On February 2, 2018 thousands of people in the Netherlands donned their favourite, comfy sweaters and turned down the heating, in order to reduce the country’s carbon footprint. This cosy climate change event is known as Warm Sweater Day and has taken place in the Netherlands for 12 consecutive years.
According to the initiative behind Warm Sweater Day, Klimaatverbond, lowering indoor temperatures by 1°C (34°F) saves around 6% of the nation’s energy consumption, and cutting back for one day would create enough surplus power to sustain three of the Dutch Wadden Islands for an entire year. Heating buildings like houses, offices and schools, as it turns out, consumes a serious amount of energy and cutting down this output helps significantly reduce carbon emissions nationwide.
Hence, for the last 12 years, Klimaatverbond has encouraged people, organisations and companies throughout the Netherlands to warm up with sweaters rather than radiators during one day in early February.
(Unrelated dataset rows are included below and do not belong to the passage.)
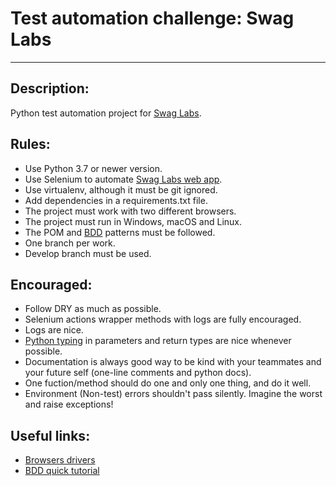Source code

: # Test automation challenge: Swag Labs

---

## Description:
Python test automation project for [Swag Labs](https://www.saucedemo.com/).

## Rules:
- Use Python 3.7 or newer version.
- Use Selenium to automate [Swag Labs web app](https://www.saucedemo.com/).
- Use virtualenv, although it must be git ignored.
- Add dependencies in a requirements.txt file.
- The project must work with two different browsers.
- The project must run in Windows, macOS and Linux.
- The POM and [BDD](https://behave.readthedocs.io/en/stable/tutorial.html) patterns must be followed.
- One branch per work.
- Develop branch must be used.

## Encouraged:
- Follow DRY as much as possible.
- Selenium actions wrapper methods with logs are fully encouraged.
- Logs are nice.
- [Python typing](https://docs.python.org/3/library/typing.html) in parameters and return types are nice whenever possible.
- Documentation is always good way to be kind with your teammates and your future self (one-line comments and python docs).
- One fuction/method should do one and only one thing, and do it well.
- Environment (Non-test) errors shouldn't pass silently. Imagine the worst and raise exceptions!

## Useful links:
- [Browsers drivers](https://www.selenium.dev/documentation/getting_started/installing_browser_drivers)
- [BDD quick tutorial](https://behave.readthedocs.io/en/stable/tutorial.html)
Although this event doesn’t happen on the same date every year, it takes place around the beginning of February, in order to celebrate the Kyoto Protocol – a pioneering, international climate treaty that came into effect on February 16, 2005.
This year over 200,000 people officially participated in Warm Sweater Day and it is likely that many more took part in response to the event’s advertising campaigns. It is also common for organisations, like schools, universities or businesses, to organise special activities during Warm Sweater Day, including Best Sweater Competitions and communal soup drives.